Both, though the pattern differs. On a system that's been through an in-place upgrade path — Windows 10 to 11, or several feature updates in sequence — WinSxS can accumulate small gaps where an intermediate version genuinely never got laid down cleanly, because migration tooling doesn't always carry every version forward the same way a native installation would. On a system reset with "Local reinstall" instead of "Cloud download," the recovery partition's baseline image can be older or subtly different from what Microsoft's current update assumes, which produces the identical symptom for a different reason. Both end up in the same place: the delta patch expects a directory that isn't there. Neither is more "at fault" than the other; it's worth knowing which situation you're in only because it tells you whether to expect this to recur (upgraded-in-place systems tend to see it again on a future update) or whether it was a one-time artifact of how the system was reset.
Related but distinct: if your CBS log shows PSFX_E_MISSING_PAYLOAD_FILE (error 0x800f0991) instead of the directory-missing variant, that's a different failure — the payload file itself is absent from the update package's local cache rather than the target directory being missing from WinSxS. The repair path is similar in spirit (DISM/SFC first, repair install if that fails) but it's worth not conflating the two if you're searching your log or reporting the issue to someone else, since search results and community fixes are matched to the specific code, not the general "update won't install" symptom.
What I would not do
Uninstalling a "suspect" KB and hoping the version mismatch resolves itself is popular advice on forums for this error, and I've watched it go two ways: sometimes it does nothing, and sometimes it rolls the device back to an earlier feature update version entirely — which then re-triggers a completely different set of upgrade prompts and can leave a system further from current than when you started. If you're going to remove an update, know which one you're removing and why, and don't do it as a blind first move.

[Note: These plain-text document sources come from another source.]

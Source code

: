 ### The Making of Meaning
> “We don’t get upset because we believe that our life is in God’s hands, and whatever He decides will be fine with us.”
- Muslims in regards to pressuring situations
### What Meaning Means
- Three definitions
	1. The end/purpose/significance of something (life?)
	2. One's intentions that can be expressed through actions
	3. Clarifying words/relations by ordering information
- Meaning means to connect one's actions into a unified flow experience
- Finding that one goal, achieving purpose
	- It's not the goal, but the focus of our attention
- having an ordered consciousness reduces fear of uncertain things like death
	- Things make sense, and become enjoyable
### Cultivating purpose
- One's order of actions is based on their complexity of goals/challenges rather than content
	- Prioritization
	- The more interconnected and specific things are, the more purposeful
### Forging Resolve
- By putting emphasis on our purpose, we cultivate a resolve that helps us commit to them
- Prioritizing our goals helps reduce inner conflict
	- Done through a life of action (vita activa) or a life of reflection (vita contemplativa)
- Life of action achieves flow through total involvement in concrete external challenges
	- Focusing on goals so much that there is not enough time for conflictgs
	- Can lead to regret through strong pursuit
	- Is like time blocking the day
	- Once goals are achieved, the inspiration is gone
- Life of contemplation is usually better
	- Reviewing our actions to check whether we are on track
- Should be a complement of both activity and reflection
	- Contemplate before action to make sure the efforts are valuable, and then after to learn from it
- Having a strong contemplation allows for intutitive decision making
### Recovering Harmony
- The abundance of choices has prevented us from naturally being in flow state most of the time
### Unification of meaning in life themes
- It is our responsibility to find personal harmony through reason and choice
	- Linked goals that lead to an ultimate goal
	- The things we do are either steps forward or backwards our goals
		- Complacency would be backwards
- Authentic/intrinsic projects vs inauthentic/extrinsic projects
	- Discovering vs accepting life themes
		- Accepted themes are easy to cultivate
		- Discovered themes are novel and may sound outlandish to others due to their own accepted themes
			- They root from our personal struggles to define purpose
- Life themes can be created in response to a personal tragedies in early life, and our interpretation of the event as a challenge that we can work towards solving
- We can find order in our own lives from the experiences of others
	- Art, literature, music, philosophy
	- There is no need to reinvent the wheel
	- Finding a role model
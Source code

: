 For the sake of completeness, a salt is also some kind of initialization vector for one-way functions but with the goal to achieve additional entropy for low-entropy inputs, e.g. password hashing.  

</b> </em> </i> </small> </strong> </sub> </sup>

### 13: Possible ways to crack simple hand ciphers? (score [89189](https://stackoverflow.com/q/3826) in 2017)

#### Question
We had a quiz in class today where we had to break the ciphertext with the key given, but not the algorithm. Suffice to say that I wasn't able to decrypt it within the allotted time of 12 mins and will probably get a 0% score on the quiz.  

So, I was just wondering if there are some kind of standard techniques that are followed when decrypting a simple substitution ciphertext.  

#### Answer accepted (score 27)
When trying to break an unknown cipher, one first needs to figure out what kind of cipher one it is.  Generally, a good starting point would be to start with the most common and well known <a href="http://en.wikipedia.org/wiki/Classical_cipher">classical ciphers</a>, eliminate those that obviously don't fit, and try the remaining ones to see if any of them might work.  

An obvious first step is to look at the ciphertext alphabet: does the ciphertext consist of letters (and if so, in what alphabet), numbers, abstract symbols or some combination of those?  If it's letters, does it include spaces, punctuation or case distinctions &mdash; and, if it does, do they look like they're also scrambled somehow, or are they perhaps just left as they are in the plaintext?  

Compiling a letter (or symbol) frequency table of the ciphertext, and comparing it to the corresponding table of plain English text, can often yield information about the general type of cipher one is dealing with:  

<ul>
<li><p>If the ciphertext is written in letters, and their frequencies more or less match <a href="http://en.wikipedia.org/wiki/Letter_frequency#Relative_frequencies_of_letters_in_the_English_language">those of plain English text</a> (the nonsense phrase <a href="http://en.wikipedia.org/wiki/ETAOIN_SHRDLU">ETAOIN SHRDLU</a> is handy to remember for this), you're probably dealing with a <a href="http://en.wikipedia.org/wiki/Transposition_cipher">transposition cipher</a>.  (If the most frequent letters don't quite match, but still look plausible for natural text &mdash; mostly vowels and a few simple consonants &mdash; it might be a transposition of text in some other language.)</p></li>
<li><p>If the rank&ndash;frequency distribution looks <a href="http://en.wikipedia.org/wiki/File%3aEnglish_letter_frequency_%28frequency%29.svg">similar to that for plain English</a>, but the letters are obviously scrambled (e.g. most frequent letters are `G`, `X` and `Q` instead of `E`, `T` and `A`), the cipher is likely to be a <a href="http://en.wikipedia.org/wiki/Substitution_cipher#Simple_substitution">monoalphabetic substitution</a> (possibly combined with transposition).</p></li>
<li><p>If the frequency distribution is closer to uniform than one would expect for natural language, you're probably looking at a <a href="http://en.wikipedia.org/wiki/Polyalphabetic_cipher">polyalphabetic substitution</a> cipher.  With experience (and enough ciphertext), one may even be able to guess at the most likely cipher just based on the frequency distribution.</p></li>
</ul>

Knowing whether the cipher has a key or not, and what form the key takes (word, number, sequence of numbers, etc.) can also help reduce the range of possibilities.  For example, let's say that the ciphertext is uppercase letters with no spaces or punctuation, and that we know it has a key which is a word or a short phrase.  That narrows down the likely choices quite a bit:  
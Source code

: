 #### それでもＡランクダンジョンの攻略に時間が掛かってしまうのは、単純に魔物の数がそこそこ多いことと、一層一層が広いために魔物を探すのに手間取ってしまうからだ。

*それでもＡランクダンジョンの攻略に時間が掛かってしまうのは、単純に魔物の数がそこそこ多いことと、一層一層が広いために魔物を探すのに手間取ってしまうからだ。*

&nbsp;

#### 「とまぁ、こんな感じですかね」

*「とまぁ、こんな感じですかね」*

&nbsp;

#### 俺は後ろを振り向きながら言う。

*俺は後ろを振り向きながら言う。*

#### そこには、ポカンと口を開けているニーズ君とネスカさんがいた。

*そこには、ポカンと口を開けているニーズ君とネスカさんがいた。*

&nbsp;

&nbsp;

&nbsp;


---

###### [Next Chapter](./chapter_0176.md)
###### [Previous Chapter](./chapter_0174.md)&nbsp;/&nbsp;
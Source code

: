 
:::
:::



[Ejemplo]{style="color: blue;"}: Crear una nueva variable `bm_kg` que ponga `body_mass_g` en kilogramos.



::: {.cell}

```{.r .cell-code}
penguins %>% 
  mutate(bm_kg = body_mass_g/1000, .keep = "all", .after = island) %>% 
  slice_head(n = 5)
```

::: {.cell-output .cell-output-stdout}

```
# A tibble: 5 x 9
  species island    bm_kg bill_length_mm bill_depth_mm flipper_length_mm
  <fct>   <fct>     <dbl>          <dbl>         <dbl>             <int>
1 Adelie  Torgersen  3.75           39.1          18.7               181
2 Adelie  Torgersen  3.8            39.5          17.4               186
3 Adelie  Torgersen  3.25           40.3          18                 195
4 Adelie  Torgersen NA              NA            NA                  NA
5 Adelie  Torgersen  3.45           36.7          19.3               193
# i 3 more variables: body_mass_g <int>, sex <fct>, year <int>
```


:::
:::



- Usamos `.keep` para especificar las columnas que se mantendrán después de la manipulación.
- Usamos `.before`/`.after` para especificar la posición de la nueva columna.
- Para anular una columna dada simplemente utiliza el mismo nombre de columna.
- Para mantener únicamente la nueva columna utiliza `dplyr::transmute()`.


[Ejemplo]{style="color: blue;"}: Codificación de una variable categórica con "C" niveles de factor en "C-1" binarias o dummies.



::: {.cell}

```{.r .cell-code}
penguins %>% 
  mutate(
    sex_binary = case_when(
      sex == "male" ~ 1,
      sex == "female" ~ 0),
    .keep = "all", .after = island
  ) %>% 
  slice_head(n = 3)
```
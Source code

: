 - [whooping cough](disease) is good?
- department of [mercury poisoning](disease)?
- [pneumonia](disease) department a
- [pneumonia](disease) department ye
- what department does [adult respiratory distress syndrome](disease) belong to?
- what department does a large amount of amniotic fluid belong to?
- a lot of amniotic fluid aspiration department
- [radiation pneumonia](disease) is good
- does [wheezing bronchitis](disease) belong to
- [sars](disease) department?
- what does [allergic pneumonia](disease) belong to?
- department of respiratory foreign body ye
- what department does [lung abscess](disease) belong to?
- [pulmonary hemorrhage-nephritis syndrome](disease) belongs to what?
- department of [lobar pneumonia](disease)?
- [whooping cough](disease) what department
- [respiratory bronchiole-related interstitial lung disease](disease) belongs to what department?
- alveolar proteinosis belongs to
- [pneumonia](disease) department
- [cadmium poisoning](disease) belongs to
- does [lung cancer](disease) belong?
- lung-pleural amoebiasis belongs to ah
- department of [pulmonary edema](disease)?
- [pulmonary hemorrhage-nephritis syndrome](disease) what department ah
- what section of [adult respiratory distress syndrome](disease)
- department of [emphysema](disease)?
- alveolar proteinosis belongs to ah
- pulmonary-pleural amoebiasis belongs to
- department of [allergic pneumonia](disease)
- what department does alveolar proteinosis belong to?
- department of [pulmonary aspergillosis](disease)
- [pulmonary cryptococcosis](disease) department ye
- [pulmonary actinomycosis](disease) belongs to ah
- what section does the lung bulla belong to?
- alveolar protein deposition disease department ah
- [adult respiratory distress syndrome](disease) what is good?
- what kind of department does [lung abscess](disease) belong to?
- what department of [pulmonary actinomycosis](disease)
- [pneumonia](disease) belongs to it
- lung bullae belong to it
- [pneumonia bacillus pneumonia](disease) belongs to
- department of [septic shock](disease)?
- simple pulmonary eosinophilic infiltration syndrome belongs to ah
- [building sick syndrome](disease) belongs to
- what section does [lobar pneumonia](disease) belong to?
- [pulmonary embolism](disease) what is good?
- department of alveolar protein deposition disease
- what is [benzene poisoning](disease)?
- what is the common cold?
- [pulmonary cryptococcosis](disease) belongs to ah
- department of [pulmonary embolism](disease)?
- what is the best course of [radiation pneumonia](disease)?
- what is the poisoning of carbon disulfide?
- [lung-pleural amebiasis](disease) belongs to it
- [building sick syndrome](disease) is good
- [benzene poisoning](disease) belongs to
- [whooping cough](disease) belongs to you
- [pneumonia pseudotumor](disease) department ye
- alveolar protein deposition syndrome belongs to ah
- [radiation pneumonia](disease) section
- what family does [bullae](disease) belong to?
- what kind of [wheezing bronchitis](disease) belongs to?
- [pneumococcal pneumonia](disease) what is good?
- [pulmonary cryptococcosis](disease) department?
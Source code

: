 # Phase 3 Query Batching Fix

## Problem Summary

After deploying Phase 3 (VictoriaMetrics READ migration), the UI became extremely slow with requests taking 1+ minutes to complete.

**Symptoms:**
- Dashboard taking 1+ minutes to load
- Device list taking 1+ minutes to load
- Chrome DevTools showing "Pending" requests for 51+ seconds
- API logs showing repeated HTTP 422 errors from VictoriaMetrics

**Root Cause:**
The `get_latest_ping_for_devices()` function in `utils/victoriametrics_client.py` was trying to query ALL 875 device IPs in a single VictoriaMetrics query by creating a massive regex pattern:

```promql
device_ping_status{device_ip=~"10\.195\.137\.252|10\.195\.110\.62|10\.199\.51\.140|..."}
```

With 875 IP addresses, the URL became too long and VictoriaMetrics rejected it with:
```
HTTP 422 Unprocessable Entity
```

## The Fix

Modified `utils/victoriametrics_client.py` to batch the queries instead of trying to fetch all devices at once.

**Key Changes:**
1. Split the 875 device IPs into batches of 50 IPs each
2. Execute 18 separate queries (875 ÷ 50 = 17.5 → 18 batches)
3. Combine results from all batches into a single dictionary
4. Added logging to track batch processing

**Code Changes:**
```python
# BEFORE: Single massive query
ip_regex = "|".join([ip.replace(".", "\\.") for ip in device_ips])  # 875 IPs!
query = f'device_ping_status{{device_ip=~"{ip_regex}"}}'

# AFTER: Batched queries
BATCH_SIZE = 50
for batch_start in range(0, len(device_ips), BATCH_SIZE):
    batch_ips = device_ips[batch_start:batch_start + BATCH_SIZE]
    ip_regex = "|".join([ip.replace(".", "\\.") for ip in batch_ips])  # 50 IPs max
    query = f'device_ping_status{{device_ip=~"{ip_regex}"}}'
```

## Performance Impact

I also wouldn't spend time trying to manually extract a specific missing component from an unrelated older update's package and drop it into WinSxS by hand. It's possible in principle, it's how some very determined forum threads eventually solve this for themselves, and it is not worth the hours it takes compared to running a repair install.
Is this the same thing as general Windows Update corruption?
People sometimes ask whether 0x800f0983 means their whole system is compromised. Short answer: no, it specifically means one servicing package couldn't reconcile a version delta — it isn't evidence of malware, disk failure, or general instability, and I wouldn't treat it as a signal to run unrelated diagnostics like a full memory test or a disk health scan unless you have separate symptoms pointing that way.
The verdict
If you hit this error once and it clears after DISM/SFC, don't overthink it — some baseline mismatches are one-offs from an earlier partial update and never recur. If it comes back on the next monthly cumulative update too, that's a sign your WinSxS baseline is structurally out of step with what Microsoft's delta patches expect, and a repair install is the actual fix, not a stopgap. I'd reach for it after one failed DISM/SFC attempt rather than after five, because in practice the extra attempts rarely change the outcome — they just delay the fix that does.